Efficiency of the new selective enrichment broth. (i) SEB.
Pooled eel sera were obtained from eels as previously described (22) and then stored at –80°C. Phosphate-buffered saline (PBS; 0.02% KCl, 0.15% Na₂HPO₄, 0.20% KH₂PO₄) supplemented with NaCl to a final concentration of 1% (PBS-1), 2% (PBS-2), or 3% (PBS-3) was adjusted to the pH of eel blood (pH 8.3). Saline eel serum broth (SEB) was prepared by diluting eel serum 1:5 in PBS-1 (SEB-1), PBS-2 (SEB-2), or PBS-3 (SEB-3) immediately before use.

(ii) Bacteria.
Sterile microcosms of artificial seawater (50) were prepared in screw-cap 30-ml glass tubes as previously described (33) and were inoculated with bacterial suspensions from TSA-1 plates in artificial seawater to a final concentration of 10⁶ to 10⁷ CFU per ml. All tubes were incubated in the dark in a static state at room temperature for at least 1 month to simulate the starvation conditions typical of natural environments.
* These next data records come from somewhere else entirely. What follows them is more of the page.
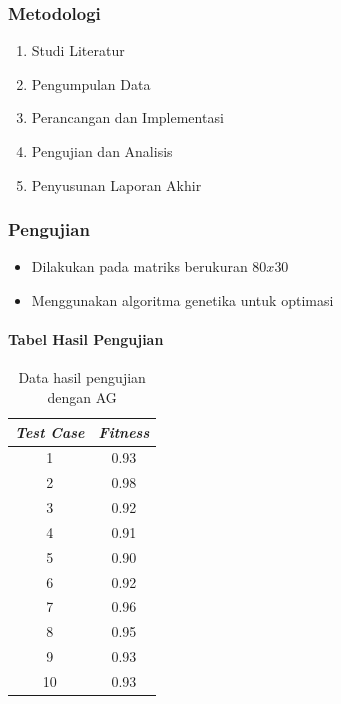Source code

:\documentclass[12pt]{beamer}
\begin{document}
	
	\begin{frame}
		\frametitle{Metodologi}
		\begin{enumerate}
			\item Studi Literatur
			\item Pengumpulan Data
			\item Perancangan dan Implementasi
			\item Pengujian dan Analisis
			\item Penyusunan Laporan Akhir
		\end{enumerate}
	\end{frame}
	
	\begin{frame}
		\frametitle{Pengujian}
		\begin{itemize}
			\item Dilakukan pada matriks berukuran $80 x 30$
			\item Menggunakan algoritma genetika untuk optimasi
		\end{itemize}
		\framesubtitle{Tabel Hasil Pengujian}
		\begin{table}
			\centering
			\begin{tabular}{|c|c|}
				\hline \textbf{\emph{Test Case}} & \textbf{\emph{Fitness}} \\ 
				\hline 1 & 0.93 \\ 
				\hline 2 & 0.98 \\ 
				\hline 3 & 0.92 \\ 
				\hline 4 & 0.91 \\ 
				\hline 5 & 0.90 \\ 
				\hline 6 & 0.92 \\ 
				\hline 7 & 0.96 \\ 
				\hline 8 & 0.95 \\ 
				\hline 9 & 0.93 \\ 
				\hline 10 & 0.93 \\ 
				\hline 
			\end{tabular}
			\caption{Data hasil pengujian dengan AG}
			\label{tab:1}
		\end{table}
	\end{frame}
	
\end{document}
Microcosms were sampled weekly for cultivable counts by the drop plate method (26) using TSA-1 plates (33).

(iii) Growth curves.
The effectiveness of SEB and APW in inhibiting the growth of competitors and enhancing the growth of VSE strains was tested with pure cultures (Tables 1 and 2). Three independent experiments were performed with each strain and combination of strains. For each experiment, the enrichment broth was inoculated with starved cells (10² to 10³ CFU per ml) and incubated with shaking at 28°C for 10 h. Plate counts for single cultures were done with TSA-1 plates by the drop plate method (26), and samples were taken after 0, 1, 2, 3, 4, 6, 8, and 10 h of incubation. The average and standard deviation of bacterial counts per incubation time were calculated, and the significance of the differences between data was determined by variance analysis performed with SPSS, release 11.0. The most effective combination of broth and time of incubation was tested with all of the strains listed in Tables 1 and 2 and with mixed cultures (VSE strains plus one competitor). For this purpose, microcosms of these bacteria were prepared as described above and were used to inoculate the enrichment broth. Plate counts for single cultures were done with TSA-1 plates by the drop plate method (26), and for mixed cultures, plate counts were done with the differential medium MSWYE-BTB agar plus 1% mannitol (34) (on this medium, VSE strains develop green colonies while colonies of the selected competitors are yellow). Experiments were performed in duplicate. The final growth rate (GR) was calculated for each strain as the log of the final count divided by the initial count and was coded as follows: 0, GR 1; 1, 1 < GR 2; 2, 2 < GR 3; 3, 3 GR 4; or 4, 4 GR.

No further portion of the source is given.